NFTs are frequently criticized as environmental villains. This notoriety comes from the significant energy consumption of their underlying technology, blockchain. However, this view is a broad brushstroke, failing to consider the nuances of blockchain technology and its evolution towards more sustainable methods. This article aims to dispel the myth that NFTs are categorically detrimental to the environment and highlight the potential of energy-efficient alternatives like Polygon's Proof of Stake (PoS) network.

Firstly, it's crucial to understand that energy consumption concerns revolve around the consensus mechanism of blockchain networks. Bitcoin, the most widely known blockchain, uses a Proof of Work (PoW) consensus mechanism. PoW requires a network of computers, known as miners, to solve complex mathematical problems to verify transactions. The process is competitive, with the first miner to solve the problem rewarded in bitcoins. This competition incurs significant energy costs, with the Cambridge Centre for Alternative Finance reporting that Bitcoin consumes about 121.36 terawatt-hours per year as of early 2021 - comparable to the annual energy usage of Argentina.

While these figures are indeed alarming, they are not a uniform characteristic of blockchains, nor by extension, all NFTs. Enter Proof of Stake (PoS) networks, such as Polygon. Unlike PoW, PoS selects validators to create new blocks based on the number of tokens they hold and are willing to 'stake' as collateral, rather than their computational power. Consequently, by not requiring nearly as much computational power, PoS networks significantly reduce energy consumption.

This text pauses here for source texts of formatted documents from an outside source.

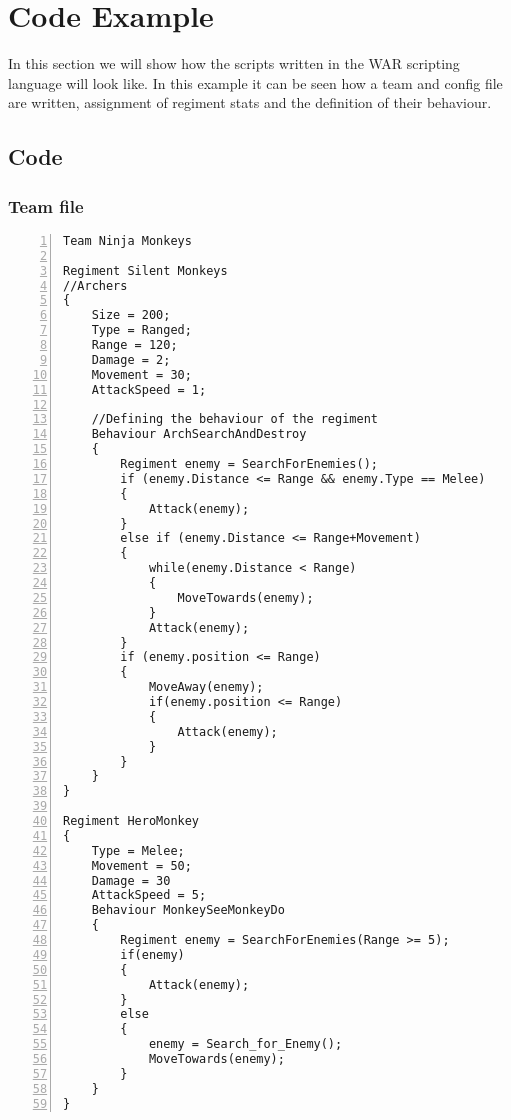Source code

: \section{Code Example}
	In this section we will show how the scripts written in the WAR scripting language will look like.
	In this example it can be seen how a team and config file are written, assignment of regiment stats and the definition of their behaviour.
	\subsection{Code}
		\subsubsection{Team file}
					\begin{lstlisting}[basicstyle=\small\sffamily,
					keywords={break,case,const,continue,default,else,enum,
					for,if,return,switch,while,do,long,void,int,float,double,
					char,struct,typedef,include,size\_t},
					keywordstyle={\color{blue}},
					comment={[l]{//}}, morecomment={[s]{/*}{*/}}, commentstyle=\itshape,
					columns={[l]flexible}, numbers=left, numberstyle=\tiny,
					frameround=fftt, frame=shadowbox, captionpos=b,
					caption={Team file},
					label=LST:code31]
Team Ninja Monkeys

Regiment Silent Monkeys
//Archers
{
	Size = 200;
	Type = Ranged;
	Range = 120;
	Damage = 2;
	Movement = 30;
	AttackSpeed = 1;
	
	//Defining the behaviour of the regiment
	Behaviour ArchSearchAndDestroy
	{
		Regiment enemy = SearchForEnemies();
		if (enemy.Distance <= Range && enemy.Type == Melee)
		{
			Attack(enemy);
		}
		else if (enemy.Distance <= Range+Movement)
		{
			while(enemy.Distance < Range)
			{
				MoveTowards(enemy);
			}
			Attack(enemy);
		}
		if (enemy.position <= Range)
		{
			MoveAway(enemy);
			if(enemy.position <= Range)
			{
				Attack(enemy);
			}
		}
	}
}

Regiment HeroMonkey
{
	Type = Melee;
	Movement = 50;
	Damage = 30
	AttackSpeed = 5;
	Behaviour MonkeySeeMonkeyDo
	{
		Regiment enemy = SearchForEnemies(Range >= 5);
		if(enemy)
		{
			Attack(enemy);
		}
		else
		{
			enemy = Search_for_Enemy();
			MoveTowards(enemy);
		}
	}
}
					\end{lstlisting}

Understanding these energy consumptions in a broader context further sheds light on blockchain technology's relative environmental impact. A 2020 study by the International Energy Agency highlighted that data centers worldwide consumed around 200 terawatt-hours of electricity per year. This figure is projected to reach 651 terawatt-hours by 2024 – figures that dwarf the energy consumption of even Bitcoin, let alone Ethereum or Polygon. When considering the vast array of industries dependent on data centers, it's clear that the environmental impact of blockchain technology isn't as unique as many would believe.

Similarly, traditional financial industries aren't entirely green either. A 2019 report by Galaxy Digital compared the energy consumption of gold mining and the traditional banking system to Bitcoin. It revealed that Bitcoin consumed less energy than either of these, further adding to the contextual comparison of energy consumptions.

It's important to understand that, like any technology, blockchain has a carbon footprint. Yet, it's not a 'one-size-fits-all' issue. Not all blockchains consume energy at the same level, and efforts are being made to transition to more sustainable models, as demonstrated by Ethereum's shift to PoS and Polygon's existing model.

Critically, the discussion around NFTs and their environmental impact needs a more nuanced approach. While it's accurate to note that PoW blockchains, like Bitcoin, are energy-intensive, it is a sweeping generalization to label all NFTs as environmentally damaging. Recognizing the diversity within blockchain technologies and their varying environmental footprints is crucial in ensuring a balanced perspective and fostering responsible innovation in this rapidly evolving digital landscape.  

Finally, it’s worth noting that all of Uptop’s blockchain infrastructure to date has been built on Polygon, which, thanks to its PoS consensus mechanism, consumes a very small fraction of the amount of energy that a network like Bitcoin does.